Thursday, March 15, 2007

Tunisia Day 1: Travel

My journey to Tunisia was very straight forward. I travelled out to Roissy with my packed lunch and waited around Charles de Gaulle until it was time to depart. I'm really getting a accustomed to travelling Air France. I take the oppurtunity to take a copy of all the free papers, in French and English. I start with the FT, work my way through the Herald Tribune, breeze through the Wallstreet Journal and USA Today, then read through L'Equipe and Le Monde (or Figarro). It's the only time during the week I really get an oppurtunity to read the paper and I use the oppurtunity to catch up on world events as best I can.

A full strength Russian team (except for Pozdnyakov) were on my flight. My bag was already waiting for me when I reached the reclaim area and I strolled out to meat the waiting organisers. It was sometime again before all the Russians got there bags and came out, along with the Greeks and the Polish. I was in the same hotel as the Russian team and while the Greek and Polish team left for there hotel we waited for a delayed flight with more fencers for our hotel.

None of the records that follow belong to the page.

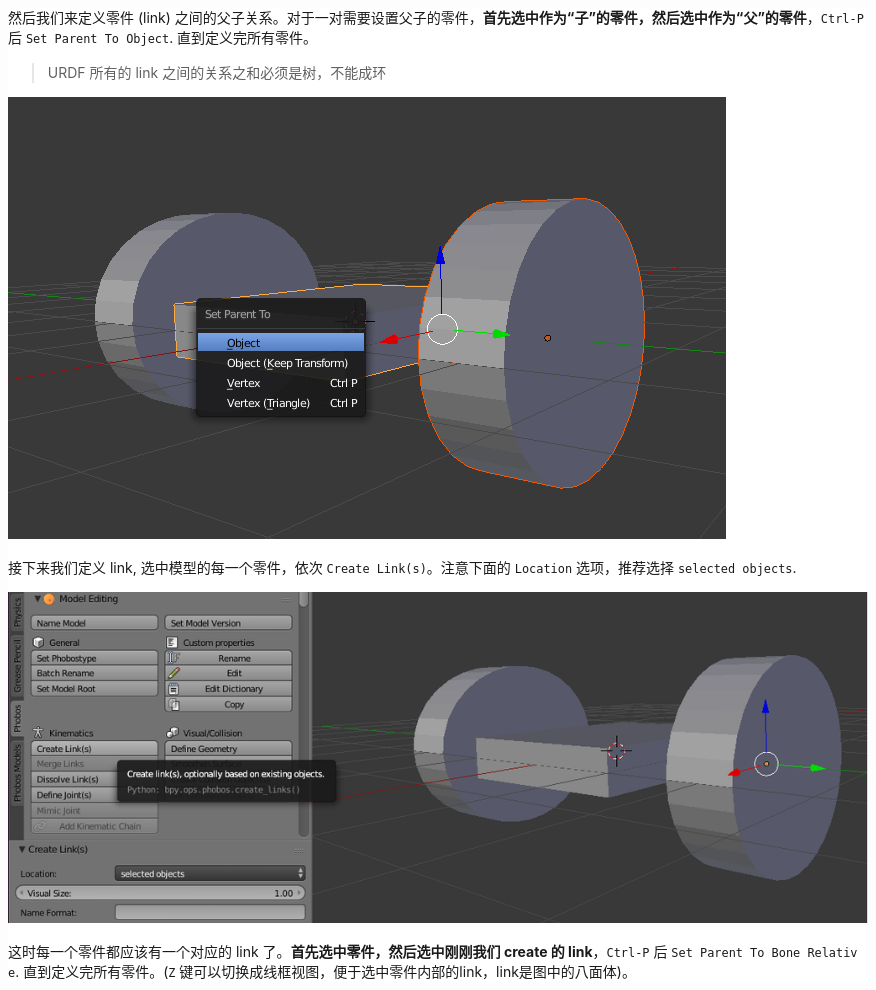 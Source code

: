 然后我们来定义零件 (link) 之间的父子关系。对于一对需要设置父子的零件，**首先选中作为“子”的零件，然后选中作为“父”的零件**，`Ctrl-P` 后 `Set Parent To Object`. 直到定义完所有零件。

> URDF 所有的 link 之间的关系之和必须是树，不能成环

![](resource/7_set_object_parent.png)

接下来我们定义 link, 选中模型的每一个零件，依次 `Create Link(s)`。注意下面的 `Location` 选项，推荐选择 `selected objects`.

![](resource/8_select_create_link.png)

这时每一个零件都应该有一个对应的 link 了。**首先选中零件，然后选中刚刚我们 create 的 link**，`Ctrl-P` 后 `Set Parent To Bone Relative`. 直到定义完所有零件。(`Z` 键可以切换成线框视图，便于选中零件内部的link，link是图中的八面体)。
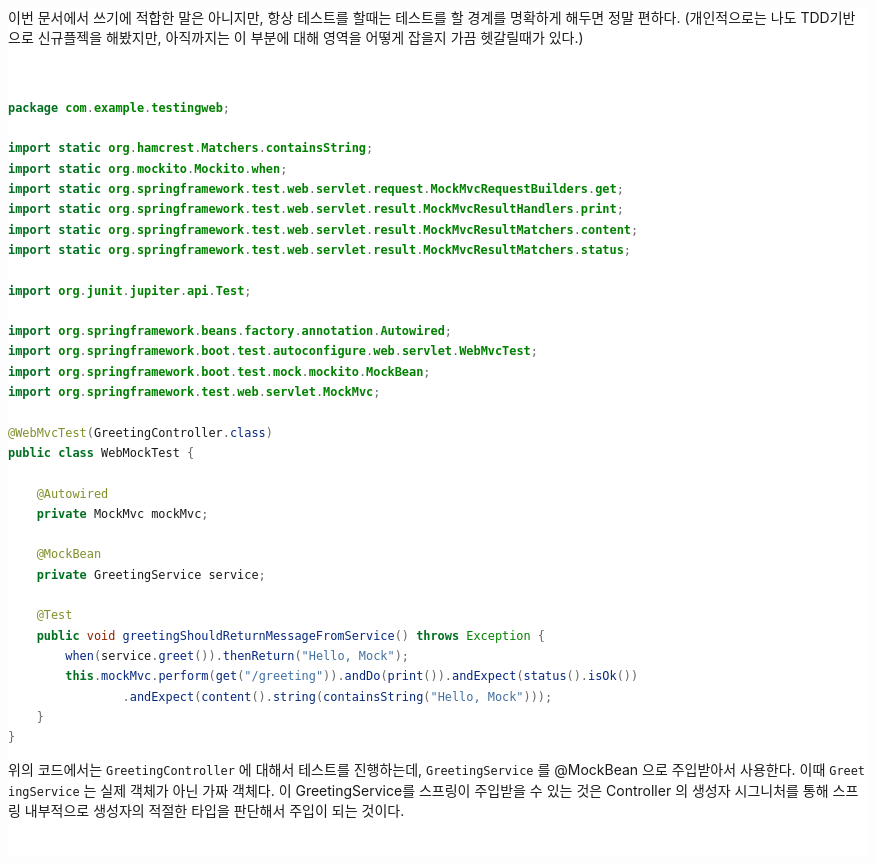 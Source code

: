 이번 문서에서 쓰기에 적합한 말은 아니지만, 항상 테스트를 할때는 테스트를 할 경계를 명확하게 해두면 정말 편하다. (개인적으로는 나도 TDD기반으로 신규플젝을 해봤지만, 아직까지는 이 부분에 대해 영역을 어떻게 잡을지 가끔 헷갈릴때가 있다.)<br>

<br>

```java
package com.example.testingweb;

import static org.hamcrest.Matchers.containsString;
import static org.mockito.Mockito.when;
import static org.springframework.test.web.servlet.request.MockMvcRequestBuilders.get;
import static org.springframework.test.web.servlet.result.MockMvcResultHandlers.print;
import static org.springframework.test.web.servlet.result.MockMvcResultMatchers.content;
import static org.springframework.test.web.servlet.result.MockMvcResultMatchers.status;

import org.junit.jupiter.api.Test;

import org.springframework.beans.factory.annotation.Autowired;
import org.springframework.boot.test.autoconfigure.web.servlet.WebMvcTest;
import org.springframework.boot.test.mock.mockito.MockBean;
import org.springframework.test.web.servlet.MockMvc;

@WebMvcTest(GreetingController.class)
public class WebMockTest {

	@Autowired
	private MockMvc mockMvc;

	@MockBean
	private GreetingService service;

	@Test
	public void greetingShouldReturnMessageFromService() throws Exception {
		when(service.greet()).thenReturn("Hello, Mock");
		this.mockMvc.perform(get("/greeting")).andDo(print()).andExpect(status().isOk())
				.andExpect(content().string(containsString("Hello, Mock")));
	}
}
```

위의 코드에서는 `GreetingController` 에 대해서 테스트를 진행하는데, `GreetingService` 를 @MockBean 으로 주입받아서 사용한다. 이때 `GreetingService` 는 실제 객체가 아닌 가짜 객체다. 이 GreetingService를 스프링이 주입받을 수 있는 것은 Controller 의 생성자 시그니처를 통해 스프링 내부적으로 생성자의 적절한 타입을 판단해서 주입이 되는 것이다.<br>

<br>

After about an hours delay at the airport and repeated apologies from the assembled Tunisian federation officials we left the airport for the hotel - the Irish team (me) and the 15 strong Russian team. We came to a fairly battered mini-bus and loaded all the fencing bags on through a window. With all of us slightly cramped but aboard, we set off... with Jennifer Lopez blaring... on tape. I chuckled to myself as we set off and laughed even harder when after the first song was over, "Get Right" I believe, there was some fumbling with the tape deck and then half a minute later it started playing it again. It was all too amusing to think that he might only have the single of this terrible song. The joke lost it's shine however as I soon realised that it was an entire album of J-Lo I was to be subjected to for the trip. 45 minutes of trundling along Tunis' motorways later we arrived at the hotel.

This was a 5-star Summer resort hotel, the Al Mouradi - Gammarth, albeit a North African five star hotel. The place was as if the shining was filmed in sunny north Africa rather than the Rockies - miles upon miles of empty corridors; the place was almost completely empty.

That evening I was pleasently surprised to see the US team arrive at the hotel. I was somewhat releaved that I wouldn't have to try and speak Russian for some company in the hotel. The Spanish team were also staying in the same hotel, so there was plenty of English speaking fencers around eventually.

That night I ate with the Americans and then went to bed reasonably early before the competition the next day.